Science Research at UvA-VU: Amsterdam Soft-Bio Initiative

“We’re great and we should take some credit for that,” says Daniel Bonn, Director of the Institute of Physics of the University of Amsterdam (UvA) and as Professor of Complex Fluids, one of the founders of the Amsterdam Soft-Bio Initiative.

09/08/2015 | 12:43 PM

The statistics do not lie: Physicists from Amsterdam are quoted more often per article than Harvard, MIT and Cambridge, even though they score higher in scientific rankings. According to Bonn, this has a lot to do with perception. “We are authoritative, but simply too small.” He expects that increasing the collaboration within organisations, such as the Amsterdam Soft-Bio Initiative, will increase their visibility.

This collaboration took shape in 2013. Biophysicists at the VU University Amsterdam (VU) and FOM Institute AMOLF conduct theoretical and experimental research on biological systems, whereas Bonn and his colleagues at the UvA study soft condensed materials. “The research takes place at this interface,” says Bonn. “They have interesting but complicated systems; we have the necessary technology and baggage to help solve existing questions.”

He gives a joint research project into biopolymer gels as an example. One of these gels is the network formed by fibrin, a blood-clotting protein. “Fibrin knits fibres together into a kind of netting, which eventually leads to the formation of scabs on wounds. We call this netting a gel,” Bonn explains. The VU researchers approach this system from a theoretical angle, whereas AMOLF carries out experimental research and the UvA’s input is a toolbox characterising mechanical properties in a very detailed manner. “By doing this, we hope to find out why the characteristics of the fibrin network are so different to those of other polymers. Eventually, we may even be able to find out more about coagulation in general.”

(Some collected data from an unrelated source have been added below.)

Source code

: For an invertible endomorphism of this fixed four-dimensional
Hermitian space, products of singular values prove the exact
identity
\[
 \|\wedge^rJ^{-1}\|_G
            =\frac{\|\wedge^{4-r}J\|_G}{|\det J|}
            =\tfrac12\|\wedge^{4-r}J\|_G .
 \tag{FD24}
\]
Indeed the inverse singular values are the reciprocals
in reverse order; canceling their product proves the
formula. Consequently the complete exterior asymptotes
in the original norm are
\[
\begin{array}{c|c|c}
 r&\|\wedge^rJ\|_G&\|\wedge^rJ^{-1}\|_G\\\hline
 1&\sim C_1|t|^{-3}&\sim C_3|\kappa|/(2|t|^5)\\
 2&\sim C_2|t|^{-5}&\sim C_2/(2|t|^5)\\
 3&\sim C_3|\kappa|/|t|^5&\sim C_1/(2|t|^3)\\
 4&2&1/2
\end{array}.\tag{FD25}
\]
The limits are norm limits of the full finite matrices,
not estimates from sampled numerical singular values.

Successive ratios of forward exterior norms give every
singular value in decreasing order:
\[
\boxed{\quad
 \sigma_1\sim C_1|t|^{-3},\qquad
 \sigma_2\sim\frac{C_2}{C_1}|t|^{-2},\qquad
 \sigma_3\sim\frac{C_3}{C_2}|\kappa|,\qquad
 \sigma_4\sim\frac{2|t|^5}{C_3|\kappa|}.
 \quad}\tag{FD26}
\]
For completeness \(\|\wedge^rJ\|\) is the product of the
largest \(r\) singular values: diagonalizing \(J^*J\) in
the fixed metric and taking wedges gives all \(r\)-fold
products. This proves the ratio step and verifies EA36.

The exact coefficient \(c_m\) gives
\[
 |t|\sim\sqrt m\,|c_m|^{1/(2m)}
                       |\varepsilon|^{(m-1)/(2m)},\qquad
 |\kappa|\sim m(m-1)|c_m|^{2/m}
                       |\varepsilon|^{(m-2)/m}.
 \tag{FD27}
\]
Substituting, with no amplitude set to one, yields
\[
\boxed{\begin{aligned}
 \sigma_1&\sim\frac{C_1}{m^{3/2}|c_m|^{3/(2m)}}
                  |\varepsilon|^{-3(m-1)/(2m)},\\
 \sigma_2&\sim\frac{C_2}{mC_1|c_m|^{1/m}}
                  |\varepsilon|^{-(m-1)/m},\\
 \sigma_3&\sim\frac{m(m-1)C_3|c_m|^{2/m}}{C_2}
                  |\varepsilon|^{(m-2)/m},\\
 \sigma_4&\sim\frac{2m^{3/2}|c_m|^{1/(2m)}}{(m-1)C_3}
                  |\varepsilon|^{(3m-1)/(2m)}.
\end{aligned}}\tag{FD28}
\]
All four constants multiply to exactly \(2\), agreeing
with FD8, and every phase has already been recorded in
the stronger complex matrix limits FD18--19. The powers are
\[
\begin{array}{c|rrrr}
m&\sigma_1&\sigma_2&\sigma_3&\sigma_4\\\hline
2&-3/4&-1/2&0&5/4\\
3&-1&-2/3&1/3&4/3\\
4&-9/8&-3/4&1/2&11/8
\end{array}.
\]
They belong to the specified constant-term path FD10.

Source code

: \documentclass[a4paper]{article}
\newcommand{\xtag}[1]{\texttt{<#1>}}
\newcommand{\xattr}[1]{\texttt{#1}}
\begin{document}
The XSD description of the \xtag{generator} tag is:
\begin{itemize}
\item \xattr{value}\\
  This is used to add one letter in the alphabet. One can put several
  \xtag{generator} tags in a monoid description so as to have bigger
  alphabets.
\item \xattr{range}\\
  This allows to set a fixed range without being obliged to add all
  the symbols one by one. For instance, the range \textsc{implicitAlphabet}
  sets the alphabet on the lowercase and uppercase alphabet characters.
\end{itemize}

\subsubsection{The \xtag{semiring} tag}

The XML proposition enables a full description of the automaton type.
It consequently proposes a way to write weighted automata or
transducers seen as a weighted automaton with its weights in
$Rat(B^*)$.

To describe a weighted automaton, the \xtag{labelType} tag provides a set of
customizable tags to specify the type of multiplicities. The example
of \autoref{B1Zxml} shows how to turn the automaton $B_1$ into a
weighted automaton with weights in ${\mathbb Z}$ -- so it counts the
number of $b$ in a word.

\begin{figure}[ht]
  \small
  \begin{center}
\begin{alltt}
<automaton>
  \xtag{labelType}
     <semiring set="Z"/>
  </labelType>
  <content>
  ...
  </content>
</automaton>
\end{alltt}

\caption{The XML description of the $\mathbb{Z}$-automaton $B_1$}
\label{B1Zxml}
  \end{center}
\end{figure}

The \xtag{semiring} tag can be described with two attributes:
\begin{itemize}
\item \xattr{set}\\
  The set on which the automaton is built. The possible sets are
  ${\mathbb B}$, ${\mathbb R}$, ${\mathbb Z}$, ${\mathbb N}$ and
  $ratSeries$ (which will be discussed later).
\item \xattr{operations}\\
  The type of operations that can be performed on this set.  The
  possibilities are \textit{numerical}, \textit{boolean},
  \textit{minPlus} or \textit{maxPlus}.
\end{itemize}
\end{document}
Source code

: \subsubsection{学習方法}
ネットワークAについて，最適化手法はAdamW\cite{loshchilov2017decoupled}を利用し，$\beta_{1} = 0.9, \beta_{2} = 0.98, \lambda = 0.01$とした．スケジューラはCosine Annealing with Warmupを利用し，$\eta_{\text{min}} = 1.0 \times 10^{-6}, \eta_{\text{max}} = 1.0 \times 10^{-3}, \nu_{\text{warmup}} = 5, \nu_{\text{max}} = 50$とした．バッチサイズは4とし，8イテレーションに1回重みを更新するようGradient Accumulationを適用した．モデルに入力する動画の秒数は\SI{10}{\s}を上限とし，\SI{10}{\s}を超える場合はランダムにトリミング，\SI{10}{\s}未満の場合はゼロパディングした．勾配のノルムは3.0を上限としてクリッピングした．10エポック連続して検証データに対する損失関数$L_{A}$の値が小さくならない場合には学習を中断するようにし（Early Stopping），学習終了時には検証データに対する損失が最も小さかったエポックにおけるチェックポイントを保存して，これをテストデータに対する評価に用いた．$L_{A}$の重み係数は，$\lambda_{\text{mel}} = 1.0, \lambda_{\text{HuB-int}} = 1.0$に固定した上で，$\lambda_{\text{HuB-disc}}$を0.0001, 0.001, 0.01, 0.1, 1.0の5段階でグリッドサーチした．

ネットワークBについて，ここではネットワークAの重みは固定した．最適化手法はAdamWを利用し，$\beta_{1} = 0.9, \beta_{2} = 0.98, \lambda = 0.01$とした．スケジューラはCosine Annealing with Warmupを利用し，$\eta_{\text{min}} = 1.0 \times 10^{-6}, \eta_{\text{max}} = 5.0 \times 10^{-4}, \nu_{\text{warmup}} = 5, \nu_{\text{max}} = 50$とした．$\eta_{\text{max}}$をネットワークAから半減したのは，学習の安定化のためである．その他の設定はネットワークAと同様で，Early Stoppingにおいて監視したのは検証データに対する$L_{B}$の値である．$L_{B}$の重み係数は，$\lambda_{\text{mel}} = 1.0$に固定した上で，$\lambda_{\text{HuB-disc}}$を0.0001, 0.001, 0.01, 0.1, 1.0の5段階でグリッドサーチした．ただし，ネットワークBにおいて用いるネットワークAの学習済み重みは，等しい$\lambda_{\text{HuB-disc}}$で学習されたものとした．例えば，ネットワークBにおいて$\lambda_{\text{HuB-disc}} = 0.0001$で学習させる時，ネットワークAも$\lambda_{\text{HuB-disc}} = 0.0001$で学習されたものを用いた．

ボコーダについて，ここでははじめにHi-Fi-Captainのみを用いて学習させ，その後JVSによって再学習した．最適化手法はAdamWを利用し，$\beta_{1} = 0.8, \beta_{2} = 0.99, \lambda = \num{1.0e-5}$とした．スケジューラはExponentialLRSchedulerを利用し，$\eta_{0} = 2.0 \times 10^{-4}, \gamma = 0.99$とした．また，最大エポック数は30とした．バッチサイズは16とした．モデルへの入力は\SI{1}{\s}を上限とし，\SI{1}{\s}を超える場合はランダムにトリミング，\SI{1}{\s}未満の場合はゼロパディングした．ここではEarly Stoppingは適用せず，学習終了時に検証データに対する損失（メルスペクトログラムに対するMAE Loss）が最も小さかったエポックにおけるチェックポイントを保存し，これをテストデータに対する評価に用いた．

Roughly one hundred researchers are involved with the Amsterdam Soft-Bio Initiative, including physicists and biophysicists, but also information scientists, chemists and sometimes biologists. According to Bonn, the collaboration is more of an idea than an entity: “We work together if we come across an interesting subject.” But researchers often don’t know what their colleagues are currently dealing with, says Bonn. “So the number of coffee breaks should be increased. My main motto with regard to the collaboration between the VU and the UvA is: We should all drink our coffees from the same machine.”

And this coffee machine exists, so they are in regular contact. On top of a Master’s degree in Physics and Astronomy, the VU and the UvA are now also offering a joint Bachelor’s degree in the same field as of 2014, with all courses taking place in the Science Park. The VU physicists therefore have access to their own room on this site. In 2018, their whole department will be transferred, something that Bonn can only encourage. “In addition to the UvA, Nikhef, AMOLF and ARCNL, the Science Park houses a whole host of physics institutes, which means a gigantic number of top researchers in one place. Hopefully the VU can join us as soon as possible.”